I would not skip this. Agent demos decay when they are not pinned to behavior. Evals turn the migration into a contract: the agent still exposes Deepline tools, still loads the right skill, and still completes the smoke path.
Tradeoffs
What we gave up
With a custom broker, every behavior is yours. You can invent the stream format. You can decide exactly where session state lives. You can special-case auth. You can route every retry through your own logic. You can patch around edge cases because there is no framework boundary to respect.
That freedom is useful early. Later it becomes the tax.
Eve makes the default path stronger, but it also means you should work with the framework:
- Put agent identity in
instructions.md. - Put durable actions behind typed tools.
- Put reusable operating knowledge in skills.
- Put expected behavior in evals.
- Let the platform own more of the deployment shape.
The other tradeoff is timing. Eve is new. The public conversation is still mostly launch-week interpretation: "Next.js for agents," "agents as directories," and the predictable skepticism that every new agent framework gets. In a Reddit thread on production agents, the sharpest point was not framework choice. It was state persistence, auditability, cost tracking, data storage, and testing. Eve gives those concerns a place to live. It does not decide them for you.
The migration worked because we already knew the Deepline boundary. If you do not know your product boundary yet, Eve will not find it for you.
What we learned
The migration is a boundary exercise
The practical question was not "how do we move everything to Eve?"
The question was "what belongs in Eve, and what must stay in Deepline?"
Here is the split that worked.
| Concern | Eve | Deepline |
|---|---|---|
| Agent identity | instructions.md, model config | Product-specific positioning and safety constraints |
| Playbook knowledge | Eve skills | Canonical GTM workflow definitions |
| Execution | Tool wrappers | Enrichment, research, approvals, CRM writebacks |
| Deployment | Vercel/Eve project shape | Deepline API and existing backend |
| Verification | Eve evals and smoke tests | Existing API, broker, and integration tests |
| Security posture | Channel/auth config | Provider credentials, tenancy, writeback policy |
The Eve code stays at the adapter layer.
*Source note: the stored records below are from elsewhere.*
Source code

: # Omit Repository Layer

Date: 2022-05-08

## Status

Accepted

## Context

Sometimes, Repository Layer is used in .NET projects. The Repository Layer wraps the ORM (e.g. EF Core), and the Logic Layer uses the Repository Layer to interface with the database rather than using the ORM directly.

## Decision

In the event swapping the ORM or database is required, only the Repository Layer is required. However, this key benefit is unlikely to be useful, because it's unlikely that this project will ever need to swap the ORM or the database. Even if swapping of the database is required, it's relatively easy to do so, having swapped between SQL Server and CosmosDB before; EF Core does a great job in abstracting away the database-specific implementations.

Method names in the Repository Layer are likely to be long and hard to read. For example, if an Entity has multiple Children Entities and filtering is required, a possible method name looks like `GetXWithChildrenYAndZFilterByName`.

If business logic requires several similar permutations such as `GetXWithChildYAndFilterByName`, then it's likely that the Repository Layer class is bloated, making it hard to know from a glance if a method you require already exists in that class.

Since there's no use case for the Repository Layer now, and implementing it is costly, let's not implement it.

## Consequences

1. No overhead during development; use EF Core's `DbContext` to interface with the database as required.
Deepline APIs remain the system of record for GTM execution.
Keep tools boring
The Deepline tools are intentionally thin. They validate inputs, call Deepline, and return structured results. The playbook logic lives in skills and instructions, not inside tool wrappers.
That keeps the adapter portable. If Eve changes, the Deepline API contract still holds.
Keep skills opinionated
The skills should not read like generic sales advice.
They should say things like:
- Run research before enrichment when the account context is thin.
- Never write to CRM without an explicit approval path.
- Prefer workflow presets when a user asks for a known GTM motion.
- Treat provider misses as expected, not exceptional.
- Summarize cost, confidence, and next action after every run.
That separates "an agent that can call tools" from "an agent that behaves like our product."
Keep deployment boring
The public chatter around Eve focuses on the file-based abstraction because it is easy to repeat. The operational benefit matters more: a standard deploy path, AI Gateway integration, a consistent agent contract, and a place to put evals.
That made it faster than DIY. The first prototype was not hard. The second, third, and fourth environment are where custom agent plumbing gets expensive.
Bottom line
Eve did not make the GTM agent smarter
Deepline still does the hard GTM work:
- enrich the account
- find the contact
- validate the email
- choose the workflow
- respect approval gates
- write back to the right system
Eve moved the agent runtime into a standard Vercel project structure.
Deepline still owns the GTM logic: tool execution, provider routing, approvals, and writebacks. The migration worked because those responsibilities stayed separate.